- Exercise brief: Everything in the records must be restated exactly, apart from the pictures.

----- Data extract -----

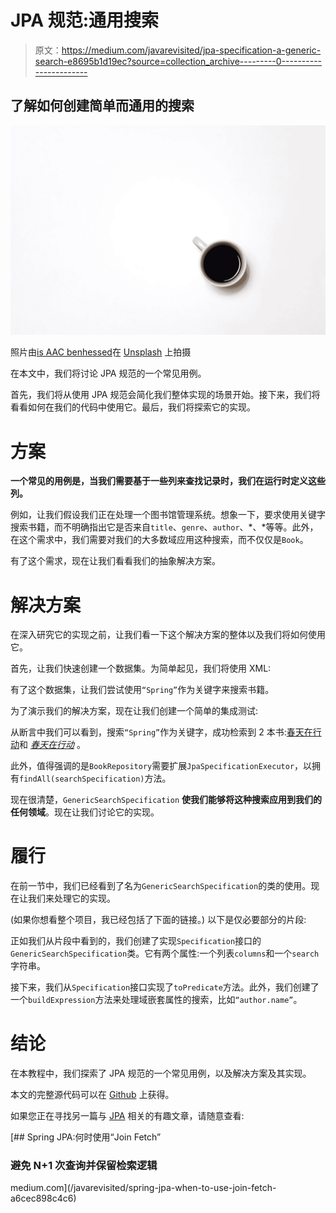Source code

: # JPA 规范:通用搜索

> 原文：<https://medium.com/javarevisited/jpa-specification-a-generic-search-e8695b1d19ec?source=collection_archive---------0----------------------->

## 了解如何创建简单而通用的搜索

![](img/4bc4f4027dee8e60ba156f60ebdbdd54.png)

照片由[is AAC benhessed](https://unsplash.com/@isaacbenhesed?utm_source=medium&utm_medium=referral)在 [Unsplash](https://unsplash.com?utm_source=medium&utm_medium=referral) 上拍摄

在本文中，我们将讨论 JPA 规范的一个常见用例。

首先，我们将从使用 JPA 规范会简化我们整体实现的场景开始。接下来，我们将看看如何在我们的代码中使用它。最后，我们将探索它的实现。

# 方案

**一个常见的用例是，当我们需要基于一些列来查找记录时，我们在运行时定义这些列。**

例如，让我们假设我们正在处理一个图书馆管理系统。想象一下，要求使用关键字搜索书籍，而不明确指出它是否来自`title`、`genre`、`author`、*、*等等。此外，在这个需求中，我们需要对我们的大多数域应用这种搜索，而不仅仅是`Book`。

有了这个需求，现在让我们看看我们的抽象解决方案。

# **解决方案**

在深入研究它的实现之前，让我们看一下这个解决方案的整体以及我们将如何使用它。

首先，让我们快速创建一个数据集。为简单起见，我们将使用 XML:

有了这个数据集，让我们尝试使用`“Spring”`作为关键字来搜索书籍。

为了演示我们的解决方案，现在让我们创建一个简单的集成测试:

从断言中我们可以看到，搜索`“Spring”`作为关键字，成功检索到 2 本书:[春天在行动](/javarevisited/5-advanced-spring-framework-books-experienced-java-developers-should-read-in-2020-best-of-lot-2a786fc5ad31?source=---------6-----------------------)和 [*春天在行动*](/hackernoon/top-5-spring-boot-and-spring-cloud-books-for-java-developers-75df155dcedc?source=---------23------------------) 。

此外，值得强调的是`BookRepository`需要扩展`JpaSpecificationExecutor`，以拥有`findAll(searchSpecification)`方法。

现在很清楚，`GenericSearchSpecification` **使我们能够将这种搜索应用到我们的任何领域**。现在让我们讨论它的实现。

# 履行

在前一节中，我们已经看到了名为`GenericSearchSpecification`的类的使用。现在让我们来处理它的实现。

(如果你想看整个项目，我已经包括了下面的链接。)
以下是仅必要部分的片段:

正如我们从片段中看到的，我们创建了实现`Specification`接口的`GenericSearchSpecification`类。它有两个属性:一个列表`columns`和一个`search`字符串。

接下来，我们从`Specification`接口实现了`toPredicate`方法。此外，我们创建了一个`buildExpression`方法来处理域嵌套属性的搜索，比如`“author.name”`。

# 结论

在本教程中，我们探索了 JPA 规范的一个常见用例，以及解决方案及其实现。

本文的完整源代码可以在 [Github](https://github.com/emyasa/medium-articles/tree/master/java-persistence-api) 上获得。

如果您正在寻找另一篇与 [JPA](https://javarevisited.blogspot.com/2018/01/top-5-hibernate-and-jpa-courses-for-java-programmers-learn-online.html) 相关的有趣文章，请随意查看:

[](/javarevisited/spring-jpa-when-to-use-join-fetch-a6cec898c4c6) [## Spring JPA:何时使用“Join Fetch”

### 避免 N+1 次查询并保留检索逻辑

medium.com](/javarevisited/spring-jpa-when-to-use-join-fetch-a6cec898c4c6)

-----

- Reply to the exercise:
Source code

: # JPA 规范:通用搜索

> 原文：<https://medium.com/javarevisited/jpa-specification-a-generic-search-e8695b1d19ec?source=collection_archive---------0----------------------->

## 了解如何创建简单而通用的搜索

![](img/4bc4f4027dee8e60ba156f60ebdbdd54.png)

照片由[is AAC benhessed](https://unsplash.com/@isaacbenhesed?utm_source=medium&utm_medium=referral)在 [Unsplash](https://unsplash.com?utm_source=medium&utm_medium=referral) 上拍摄

在本文中，我们将讨论 JPA 规范的一个常见用例。

首先，我们将从使用 JPA 规范会简化我们整体实现的场景开始。接下来，我们将看看如何在我们的代码中使用它。最后，我们将探索它的实现。

# 方案

**一个常见的用例是，当我们需要基于一些列来查找记录时，我们在运行时定义这些列。**

例如，让我们假设我们正在处理一个图书馆管理系统。想象一下，要求使用关键字搜索书籍，而不明确指出它是否来自`title`、`genre`、`author`、*、*等等。此外，在这个需求中，我们需要对我们的大多数域应用这种搜索，而不仅仅是`Book`。

有了这个需求，现在让我们看看我们的抽象解决方案。

# **解决方案**

在深入研究它的实现之前，让我们看一下这个解决方案的整体以及我们将如何使用它。

首先，让我们快速创建一个数据集。为简单起见，我们将使用 XML:

有了这个数据集，让我们尝试使用`“Spring”`作为关键字来搜索书籍。

为了演示我们的解决方案，现在让我们创建一个简单的集成测试:

从断言中我们可以看到，搜索`“Spring”`作为关键字，成功检索到 2 本书:[春天在行动](/javarevisited/5-advanced-spring-framework-books-experienced-java-developers-should-read-in-2020-best-of-lot-2a786fc5ad31?source=---------6-----------------------)和 [*春天在行动*](/hackernoon/top-5-spring-boot-and-spring-cloud-books-for-java-developers-75df155dcedc?source=---------23------------------) 。

此外，值得强调的是`BookRepository`需要扩展`JpaSpecificationExecutor`，以拥有`findAll(searchSpecification)`方法。

现在很清楚，`GenericSearchSpecification` **使我们能够将这种搜索应用到我们的任何领域**。现在让我们讨论它的实现。

# 履行

在前一节中，我们已经看到了名为`GenericSearchSpecification`的类的使用。现在让我们来处理它的实现。

(如果你想看整个项目，我已经包括了下面的链接。)
以下是仅必要部分的片段:

正如我们从片段中看到的，我们创建了实现`Specification`接口的`GenericSearchSpecification`类。它有两个属性:一个列表`columns`和一个`search`字符串。

接下来，我们从`Specification`接口实现了`toPredicate`方法。此外，我们创建了一个`buildExpression`方法来处理域嵌套属性的搜索，比如`“author.name”`。

# 结论

在本教程中，我们探索了 JPA 规范的一个常见用例，以及解决方案及其实现。

本文的完整源代码可以在 [Github](https://github.com/emyasa/medium-articles/tree/master/java-persistence-api) 上获得。

如果您正在寻找另一篇与 [JPA](https://javarevisited.blogspot.com/2018/01/top-5-hibernate-and-jpa-courses-for-java-programmers-learn-online.html) 相关的有趣文章，请随意查看:

[](/javarevisited/spring-jpa-when-to-use-join-fetch-a6cec898c4c6) [## Spring JPA:何时使用“Join Fetch”

### 避免 N+1 次查询并保留检索逻辑

medium.com](/javarevisited/spring-jpa-when-to-use-join-fetch-a6cec898c4c6)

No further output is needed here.